Anna Lombroso per il Simplicissimus
Nessuno può sospettare che le politiche di accoglienza dell’immigrazione adottate da paesi con un passato coloniale, rapace e spietato, siano state ispirate da quei sensi di colpa dell’Occidente tanto decantato soprattutto in terra di Francia. È vero che noi i conti con quei trascorsi non li abbiamo fatti mai, nemmeno con i crimini commessi, se addirittura pare normale innalzare un monumento al macellaio Graziani, neppure con lo sfruttamento e la sopraffazione più bieca, tanto meno con il razzismo che è rimasto radicato tanto da trovare spazio nei banchi del Parlamento, nei programmi di partiti di governo, e che con tremenda puntualità riaffiora svergognato. Ma è altrettanto vero che c’è ben poco pentimento in Francia, Gran Bretagna, Germania, Olanda, in tutta la “fortezza Europa” che ha ammesso e annesso negli anni numeri spesso contingentati di lavoratori immigrati a seconda dei bisogni di manodopera a prezzi stracciati, precaria, da tenere ai margini, comunque tollerata perché funzionale, anzi necessaria. E se non lo sappiamo noi che abbiamo dimenticato di esserci stati in quei “margini” e che sempre di più siamo minacciati di tornarvi.

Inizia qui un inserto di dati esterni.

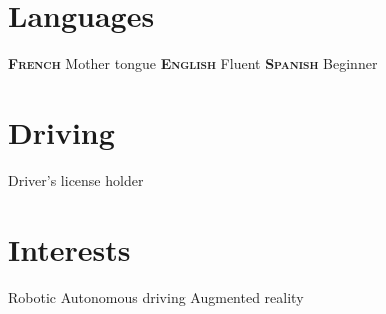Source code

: \documentclass[]{friggeri-cv-cust}
\begin{document}
\begin{asidep2}
  \section{Languages}
    \textbf{\textsc{French}}
    Mother tongue
    \textbf{\textsc{English}}
    Fluent
    \textbf{\textsc{Spanish}}
    Beginner  
  \section{Driving}
    Driver's license holder
  \section{Interests}
  Robotic
  Autonomous driving    
  Augmented reality  
\end{asidep2}
\end{document}
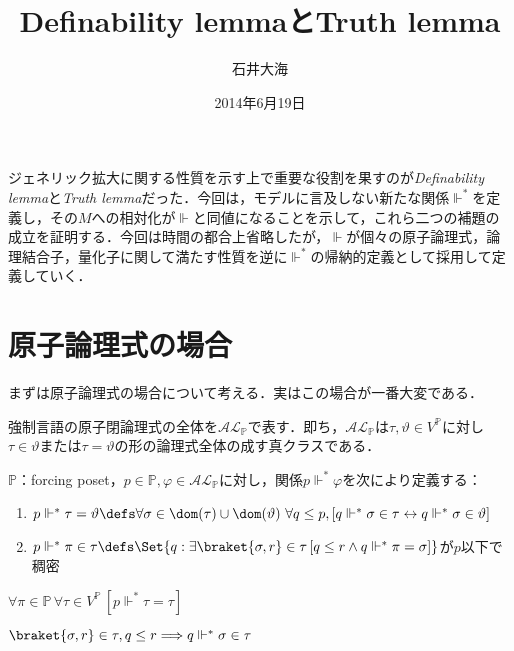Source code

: \documentclass[a4j]{ltjsarticle}
\title{Definability lemmaとTruth lemma}
\author{石井大海}
\date{2014年6月19日}
\theoremstyle{definition}
\begin{document}
\maketitle
ジェネリック拡大に関する性質を示す上で重要な役割を果すのが\textit{Definability lemma}と\textit{Truth lemma}だった．今回は，モデルに言及しない新たな関係$\mathrel{\Vdash^*}$を定義し，その$M$への相対化が$\Vdash$と同値になることを示して，これら二つの補題の成立を証明する．今回は時間の都合上省略したが，$\Vdash$が個々の原子論理式，論理結合子，量化子に関して満たす性質を逆に$\mathrel{\Vdash^*}$の帰納的定義として採用して定義していく．

\section{原子論理式の場合}
まずは原子論理式の場合について考える．実はこの場合が一番大変である．

\begin{definition}
 強制言語の原子閉論理式の全体を$\mathcal{AL}_\mathbb{P}$で表す．即ち，$\mathcal{AL}_\mathbb{P}$は$\tau, \vartheta \in V^\mathbb{P}$に対し$\tau \in \vartheta$または$\tau = \vartheta$の形の論理式全体の成す真クラスである．
\end{definition}

\begin{definition}\label{def:force-atomic}
 $\mathbb{P}$：forcing poset，$p \in \mathbb{P}, \varphi \in \mathcal{AL}_\mathbb{P}$に対し，関係$p \mathrel{\Vdash^*} \varphi$を次により定義する：
 \begin{enumerate}
   \item $p \mathrel{\mathord\Vdash^*} \tau = \vartheta \defs \forall \sigma \in \dom(\tau) \cup \dom(\vartheta)\ \forall q \leq p ,[q \mathrel{\Vdash^*} \sigma \in \tau \leftrightarrow q \mathrel{\Vdash^*} \sigma \in \vartheta]$
  \item $p \mathrel{\Vdash^*} \pi \in \tau \defs \Set{ q : \exists \braket{\sigma, r} \in \tau \,[q \leq r \wedge q \mathrel{\Vdash^*} \pi = \sigma]}$が$p$以下で稠密
\end{enumerate}
\end{definition}

\begin{remark}\label{rem:q-forces-element}
 \begin{enumerate*}[label=(\alph*),itemjoin=\quad]
  \item $\forall \pi \in \mathbb{P}\,\forall \tau \in V^\mathbb{P} \, [p \mathrel{\Vdash^*} \tau = \tau]$
  \item $\braket{\sigma, r} \in \tau, q \leq r \Longrightarrow q \mathrel{\Vdash^*} \sigma \in \tau$
 \end{enumerate*}
\end{remark}
\end{document}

Da noi, grazie alla labilità di confini formali, quelli del mare, così come per l’incrudelirsi di alcuni conflitti arrivano in gran numero, a pari condizioni di disperazione perché dovrebbe comunque essere riconosciuta la condizione di potenziale rifugiato a chi cerca riparo dalla guerra, come dalla fame, dalla sete, da catastrofi ambientali, insomma da fenomeni che l’ingrato Occidente ha contribuito ad alimentare.
E arrivano quando sarebbe più facile e popolare respingerli, ancora di più di quando sono state promulgate le ultime – in ordine di tempo – leggi razziali, quando l’unica misura praticabile è tirarli su dall’acqua e confinarli, anche quando dovrebbe essere loro riconosciuto lo status di profughi, perché viviamo in un Paese che non sa accogliere ma non sa nemmeno praticare quella impietosa gestione amministrativa degli “intrusi”, adottando trattamenti coattivi e segreganti a prescindere da ciò che si fa, ma per ciò che si è, una presenza non autorizzata, come l’antica figura eslege del diritto romano, abbandonato senza protezioni giuridiche alla volontà di potenza altrui. Ormai però altrove non li vogliono, anche se altrove preferirebbero andare, che giustamente non godiamo di buona stampa nemmeno presso di loro.
Il resto d’Europa in crisi non li vuole e ci ricorda che quando ondate analoghe, Est e balcanici in Germania, Nord Africa in Francia e Spagna, nessuno ha preteso aiuti, solidarietà, sostegno da mamma Europa. Ed è vero. Ma è vero che è questa l’Europa che loro hanno edificato, che loro hanno voluto così, che loro hanno ridotto così: chiusa, isolata e arrogante eppure mai come ora così debole, un’espressione economica, senza coesione, senza unità, senza pensiero e senso comune che non fosse profitto e prevaricazione.
E così la vogliono e la sostengono i giovani e spregiudicati rappresentati di un governo assoggettato e servile, che promette di trattare ogni emergenza, ogni crisi, ogni diritto, ogni libertà, ogni disperazione in quell’agenda del semestre di presidenza, che mai come in questo caso di dovrà chiamare Smemoranda. Perché già ora possiamo intuire che le vere priorità saranno dimenticate, che ci sarà qualche promessa di aiuto umanitario, che riceveremo busse e sorrisi come si fa con popoli riottosi e pigri: sorrisi perché li ripeschiamo, i disperati, e busse perché non seguiamo le raccomandazioni di un’Europa che esprime riprovazione per chi non esercita civiltà con popoli in fuga e alla fame, costringendo i suoi a una sorte analoga, condannandoli a stenti e a privazioni, in attesa di quella totale, desiderata e auspicata, quella della rinuncia alla democrazia.
Basterebbe un punto all’ordine del giorno se avessimo un governo capace della dignità della buona politica, orgoglioso di essere custode della sovranità di uno Stato e di un popolo. Basterebbe dire no ai trattati capestro, ridiscuterli perché un paese impoverito deve vergognarsi di trattare da rifiuti chi è più povero di lui, perché nessuna disperazione legittima l’accanimento contro chi è più disperato.